The correlation between the variant forms of this structure and the procedural aspects of their production as slip stitch crochet were discussed in depth in the preceding post, deferring a few relevant details for later consideration. One of them is the difference between face and reverse stitches. This correlates basically to whether the yarn is held in back or in front of the fabric, with the hook inserted into it from the front or back, while the loops and stitches are formed.

This maps directly into the colloquial knit and purl of hand knitting. However, the latter term is not widely recognized in crochet and the labeling of reverse stitches is a matter of recurring debate. Slip stitch crocheters commonly refer to them as “inverse slip stitches,” which needn’t be taken any further for now. However, the concept of inverse does not scale as clearly into more complex crochet stitches.

One further property of a slip stitch can make the analysis of fabric produced with it more difficult than that of fabric made with the stocking stitch. In the latter, the initial loop will be propagated into the stitch either open or closed and retained that way in the fabric. With the slip stitch, a new loop that is worked into the front edge of a stitch in the preceding course, applies a vertical force to that stitch which can reverse its open or closed characteristic.

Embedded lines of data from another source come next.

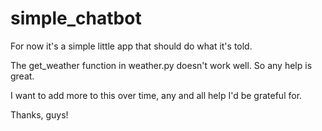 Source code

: # simple_chatbot

For now it's a simple little app that should do what it's told.

The get_weather function in weather.py doesn't work well. So any help is great.

I want to add more to this over time, any and all help I'd be grateful for.

Thanks, guys!
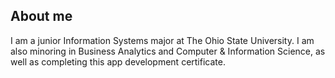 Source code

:## About me
I am a junior Information Systems major at The Ohio State University. I am also minoring in Business Analytics and Computer & Information Science, as well as completing this app development certificate.
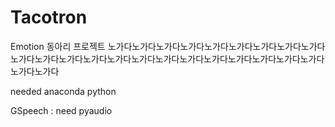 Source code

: # Tacotron


Emotion 동아리 프로젝트
노가다노가다노가다노가다노가다노가다노가다노가다노가다노가다노가다노가다노가다노가다노가다노가다노가다노가다노가다노가다노가다노가다노가다노가다

needed anaconda python 


GSpeech : need pyaudio
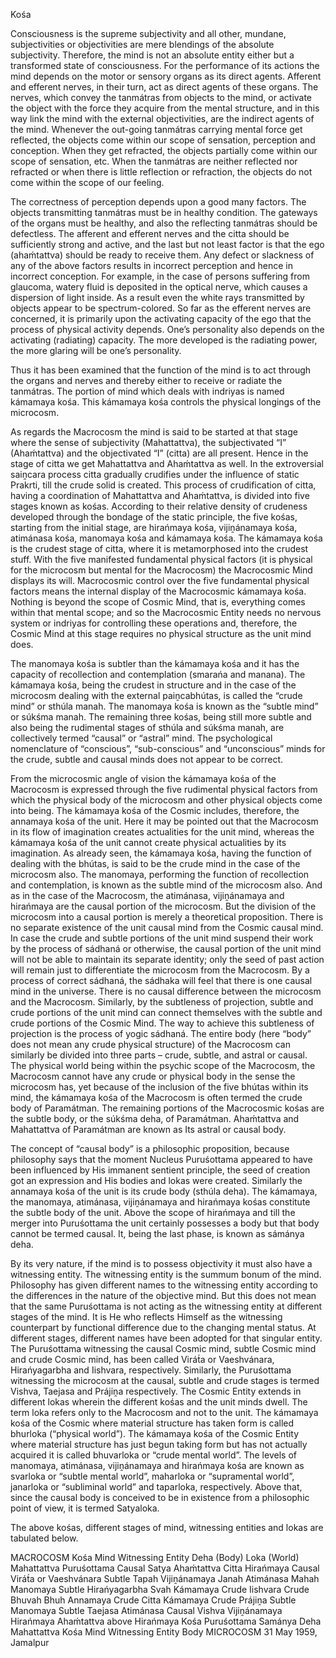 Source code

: Kośa


Consciousness is the supreme subjectivity and all other, mundane, subjectivities or objectivities are mere blendings of the absolute subjectivity. Therefore, the mind is not an absolute entity either but a transformed state of consciousness. For the performance of its actions the mind depends on the motor or sensory organs as its direct agents. Afferent and efferent nerves, in their turn, act as direct agents of these organs. The nerves, which convey the tanmátras from objects to the mind, or activate the object with the force they acquire from the mental structure, and in this way link the mind with the external objectivities, are the indirect agents of the mind.
Whenever the out-going tanmátras carrying mental force get reflected, the objects come within our scope of sensation, perception and conception. When they get refracted, the objects partially come within our scope of sensation, etc. When the tanmátras are neither reflected nor refracted or when there is little reflection or refraction, the objects do not come within the scope of our feeling.

The correctness of perception depends upon a good many factors. The objects transmitting tanmátras must be in healthy condition. The gateways of the organs must be healthy, and also the reflecting tanmátras should be defectless. The afferent and efferent nerves and the citta should be sufficiently strong and active, and the last but not least factor is that the ego (ahaḿtattva) should be ready to receive them. Any defect or slackness of any of the above factors results in incorrect perception and hence in incorrect conception.
For example, in the case of persons suffering from glaucoma, watery fluid is deposited in the optical nerve, which causes a dispersion of light inside. As a result even the white rays transmitted by objects appear to be spectrum-colored.
So far as the efferent nerves are concerned, it is primarily upon the activating capacity of the ego that the process of physical activity depends. One’s personality also depends on the activating (radiating) capacity. The more developed is the radiating power, the more glaring will be one’s personality.

Thus it has been examined that the function of the mind is to act through the organs and nerves and thereby either to receive or radiate the tanmátras. The portion of mind which deals with indriyas is named kámamaya kośa. This kámamaya kośa controls the physical longings of the microcosm.

As regards the Macrocosm the mind is said to be started at that stage where the sense of subjectivity (Mahattattva), the subjectivated “I” (Ahaḿtattva) and the objectivated “I” (citta) are all present. Hence in the stage of citta we get Mahattattva and Ahaḿtattva as well.
In the extroversial saiṋcara process citta gradually crudifies under the influence of static Prakrti, till the crude solid is created. This process of crudification of citta, having a coordination of Mahattattva and Ahaḿtattva, is divided into five stages known as kośas. According to their relative density of crudeness developed through the bondage of the static principle, the five kośas, starting from the initial stage, are hirańmaya kośa, vijiṋánamaya kośa, atimánasa kośa, manomaya kośa and kámamaya kośa. The kámamaya kośa is the crudest stage of citta, where it is metamorphosed into the crudest stuff. With the five manifested fundamental physical factors (it is physical for the microcosm but mental for the Macrocosm) the Macrocosmic Mind displays its will. Macrocosmic control over the five fundamental physical factors means the internal display of the Macrocosmic kámamaya kośa. Nothing is beyond the scope of Cosmic Mind, that is, everything comes within that mental scope; and so the Macrocosmic Entity needs no nervous system or indriyas for controlling these operations and, therefore, the Cosmic Mind at this stage requires no physical structure as the unit mind does.

The manomaya kośa is subtler than the kámamaya kośa and it has the capacity of recollection and contemplation (smarańa and manana). The kámamaya kośa, being the crudest in structure and in the case of the microcosm dealing with the external paiṋcabhútas, is called the “crude mind” or sthúla manah. The manomaya kośa is known as the “subtle mind” or súkśma manah. The remaining three kośas, being still more subtle and also being the rudimental stages of sthúla and súkśma manah, are collectively termed “causal” or “astral” mind. The psychological nomenclature of “conscious”, “sub-conscious” and “unconscious” minds for the crude, subtle and causal minds does not appear to be correct.

From the microcosmic angle of vision the kámamaya kośa of the Macrocosm is expressed through the five rudimental physical factors from which the physical body of the microcosm and other physical objects come into being. The kámamaya kośa of the Cosmic includes, therefore, the annamaya kośa of the unit. Here it may be pointed out that the Macrocosm in its flow of imagination creates actualities for the unit mind, whereas the kámamaya kośa of the unit cannot create physical actualities by its imagination. As already seen, the kámamaya kośa, having the function of dealing with the bhútas, is said to be the crude mind in the case of the microcosm also. The manomaya, performing the function of recollection and contemplation, is known as the subtle mind of the microcosm also. And as in the case of the Macrocosm, the atimánasa, vijiṋánamaya and hirańmaya are the causal portion of the microcosm. But the division of the microcosm into a causal portion is merely a theoretical proposition. There is no separate existence of the unit causal mind from the Cosmic causal mind. In case the crude and subtle portions of the unit mind suspend their work by the process of sádhaná or otherwise, the causal portion of the unit mind will not be able to maintain its separate identity; only the seed of past action will remain just to differentiate the microcosm from the Macrocosm. By a process of correct sádhaná, the sádhaka will feel that there is one causal mind in the universe. There is no causal difference between the microcosm and the Macrocosm. Similarly, by the subtleness of projection, subtle and crude portions of the unit mind can connect themselves with the subtle and crude portions of the Cosmic Mind. The way to achieve this subtleness of projection is the process of yogic sádhaná.
The entire body (here “body” does not mean any crude physical structure) of the Macrocosm can similarly be divided into three parts – crude, subtle, and astral or causal. The physical world being within the psychic scope of the Macrocosm, the Macrocosm cannot have any crude or physical body in the sense the microcosm has, yet because of the inclusion of the five bhútas within its mind, the kámamaya kośa of the Macrocosm is often termed the crude body of Paramátman. The remaining portions of the Macrocosmic kośas are the subtle body, or the súkśma deha, of Paramátman. Ahaḿtattva and Mahattattva of Paramátman are known as Its astral or causal body.

The concept of “causal body” is a philosophic proposition, because philosophy says that the moment Nucleus Puruśottama appeared to have been influenced by His immanent sentient principle, the seed of creation got an expression and His bodies and lokas were created.
Similarly the annamaya kośa of the unit is its crude body (sthúla deha). The kámamaya, the manomaya, atimánasa, vijiṋánamaya and hirańmaya kośas constitute the subtle body of the unit. Above the scope of hirańmaya and till the merger into Puruśottama the unit certainly possesses a body but that body cannot be termed causal. It, being the last phase, is known as sámánya deha.

By its very nature, if the mind is to possess objectivity it must also have a witnessing entity. The witnessing entity is the summum bonum of the mind. Philosophy has given different names to the witnessing entity according to the differences in the nature of the objective mind. But this does not mean that the same Puruśottama is not acting as the witnessing entity at different stages of the mind. It is He who reflects Himself as the witnessing counterpart by functional difference due to the changing mental status. At different stages, different names have been adopted for that singular entity. The Puruśottama witnessing the causal Cosmic mind, subtle Cosmic mind and crude Cosmic mind, has been called Virát́a or Vaeshvánara, Hirańyagarbha and Iishvara, respectively. Similarly, the Puruśottama witnessing the microcosm at the causal, subtle and crude stages is termed Vishva, Taejasa and Prájiṋa respectively.
The Cosmic Entity extends in different lokas wherein the different kośas and the unit minds dwell. The term loka refers only to the Macrocosm and not to the unit. The kámamaya kośa of the Cosmic where material structure has taken form is called bhurloka (“physical world”). The kámamaya kośa of the Cosmic Entity where material structure has just begun taking form but has not actually acquired it is called bhuvarloka or “crude mental world”. The levels of manomaya, atimánasa, vijiṋánamaya and hirańmaya kośa are known as svarloka or “subtle mental world”, maharloka or “supramental world”, janarloka or “subliminal world” and taparloka, respectively. Above that, since the causal body is conceived to be in existence from a philosophic point of view, it is termed Satyaloka.

The above kośas, different stages of mind, witnessing entities and lokas are tabulated below.

MACROCOSM
 	Kośa	Mind	Witnessing
Entity	Deha
(Body)	Loka
(World)
Mahattattva	 	 	Puruśottama	Causal	Satya
Ahaḿtattva
Citta	Hirańmaya	Causal	Virát́a or
Vaeshvánara	Subtle	Tapah
Vijiṋánamaya	Janah
Atimánasa	Mahah
Manomaya	Subtle	Hirańyagarbha	Svah
Kámamaya	Crude	Iishvara	Crude	Bhuvah
Bhuh
 	Annamaya	 	 	Crude
Citta	Kámamaya	Crude	Prájiṋa	Subtle
Manomaya	Subtle	Taejasa
Atimánasa	Causal	Vishva
Vijiṋánamaya
Hirańmaya
Ahaḿtattva	above
Hirańmaya Kośa	 	Puruśottama	Samánya
Deha
Mahattattva
 	Kośa	Mind	Witnessing
Entity	Body
MICROCOSM
31 May 1959, Jamalpur




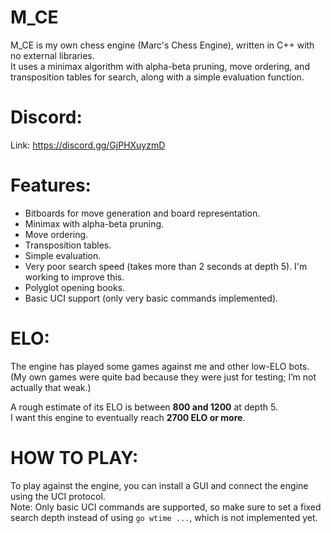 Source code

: # M_CE

M_CE is my own chess engine (Marc's Chess Engine), written in C++ with no external libraries.  
It uses a minimax algorithm with alpha-beta pruning, move ordering, and transposition tables for search, along with a simple evaluation function.

# Discord:
Link: https://discord.gg/GjPHXuyzmD

# Features:
- Bitboards for move generation and board representation.
- Minimax with alpha-beta pruning.
- Move ordering.
- Transposition tables.
- Simple evaluation.
- Very poor search speed (takes more than 2 seconds at depth 5). I'm working to improve this.
- Polyglot opening books.
- Basic UCI support (only very basic commands implemented).

# ELO:
The engine has played some games against me and other low-ELO bots.  
(My own games were quite bad because they were just for testing; I’m not actually that weak.)

A rough estimate of its ELO is between **800 and 1200** at depth 5.  
I want this engine to eventually reach **2700 ELO or more**.

# HOW TO PLAY:
To play against the engine, you can install a GUI and connect the engine using the UCI protocol.  
Note: Only basic UCI commands are supported, so make sure to set a fixed search depth instead of using `go wtime ...`, which is not implemented yet.
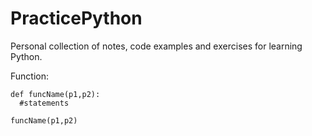 # PracticePython
Personal collection of notes, code examples and exercises for learning Python.

Function:

    def funcName(p1,p2):
      #statements
  
    funcName(p1,p2)

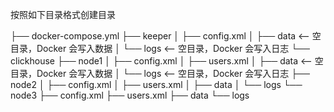 按照如下目录格式创建目录

├── docker-compose.yml
├── keeper
│   ├── config.xml
│   ├── data  <-- 空目录，Docker 会写入数据
│   └── logs  <-- 空目录，Docker 会写入日志
└── clickhouse
    ├── node1
    │   ├── config.xml
    │   ├── users.xml
    │   ├── data  <-- 空目录，Docker 会写入数据
    │   └── logs  <-- 空目录，Docker 会写入日志
    ├── node2
    │   ├── config.xml
    │   ├── users.xml
    │   ├── data
    │   └── logs
    └── node3
        ├── config.xml
        ├── users.xml
        ├── data
        └── logs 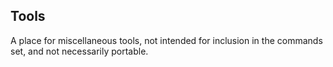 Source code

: ## Tools
A place for miscellaneous tools, not intended for inclusion in the commands set, and not necessarily portable.

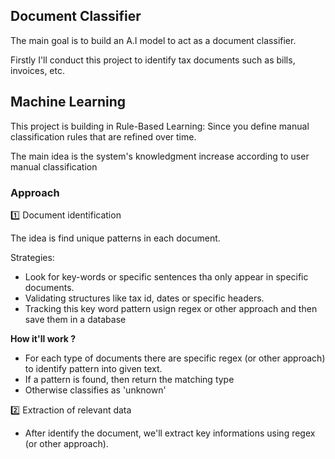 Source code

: ## Document Classifier

The main goal is to build an A.I model to act as a document classifier.

Firstly I'll conduct this project to identify tax documents such as bills, invoices, etc.


## Machine Learning

This project is building in Rule-Based Learning: Since you define manual classification rules that are refined over time.

The main idea is the system's knowledgment increase according to user manual classification 


### Approach

1️⃣ Document identification

The idea is find unique patterns in each document. 

Strategies:
- Look for key-words or specific sentences tha only appear in specific documents.
- Validating structures like tax id, dates or specific headers.
- Tracking this key word pattern usign regex or other approach and then save them in a database



**How it'll work ?**
- For each type of documents there are specific regex (or other approach) to identify pattern into given text.
- If a pattern is found, then return the matching type
- Otherwise classifies as 'unknown'


2️⃣ Extraction of relevant data

- After identify the document, we'll extract key informations using regex (or other approach). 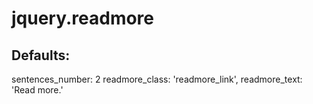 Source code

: jquery.readmore
===============

Defaults:
------


sentences_number: 2
readmore_class: 'readmore_link',
readmore_text: 'Read more.' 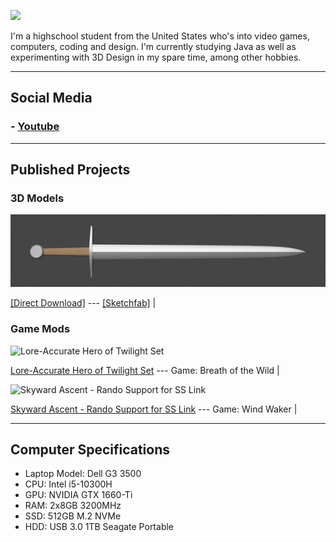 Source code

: ![](https://yt3.ggpht.com/VpB3BYckAPIvAW6B312429HPrtNJruZQkKLnaxcJLb385LqihOD6crpIaKf7dysWCVg2LuP3HB0=s176-c-k-c0x00ffffff-no-rj)

I'm a highschool student from the United States who's into video games, computers, coding and design.
I'm currently studying Java as well as experimenting with 3D Design in my spare time, among other hobbies.

---

## Social Media

### - [Youtube](https://www.youtube.com/channel/UCgEBxYYn-jt4SFe8gCMe9PA)

---

## Published Projects

### 3D Models

![Steel Arming Sword](/content/Steel%20Arming%20Sword%20Render.gif)

[[Direct Download]](https://www.dropbox.com/s/a98kkod7dnlyqge/%5BC%20Stew%5D%20Steel%20Arming%20Sword.7z?dl=0) --- [[Sketchfab]](https://sketchfab.com/3d-models/steel-arming-sword-9f0ef5f6caab48359a667a4581e4f125) |

### Game Mods

![Lore-Accurate Hero of Twilight Set](https://gamebanana.com/mods/embeddables/384959?type=large)

[Lore-Accurate Hero of Twilight Set](https://gamebanana.com/mods/384959) --- Game: Breath of the Wild |

![Skyward Ascent - Rando Support for SS Link](https://gamebanana.com/mods/embeddables/390174?type=large)

[Skyward Ascent - Rando Support for SS Link](https://gamebanana.com/mods/390174) --- Game: Wind Waker |

---

## Computer Specifications

- Laptop Model: Dell G3 3500
- CPU: Intel i5-10300H
- GPU: NVIDIA GTX 1660-Ti
- RAM: 2x8GB 3200MHz
- SSD: 512GB M.2 NVMe
- HDD: USB 3.0 1TB Seagate Portable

The two-loops-in-one attribute of crochet makes it a compound structure and therefore nominally comparable to the one-loop-over-two compound knitting discussed here, and illustrated with this schematic drawing by Marianne Eriksson.


However, the mechanical dynamics of the intrinsically compound slip stitch and those of the stocking stitch whether compound or not, are fundamentally different. This is one of the limitations on the describability of crochet and knitting using the same terms — but also provides fuel for additional posts.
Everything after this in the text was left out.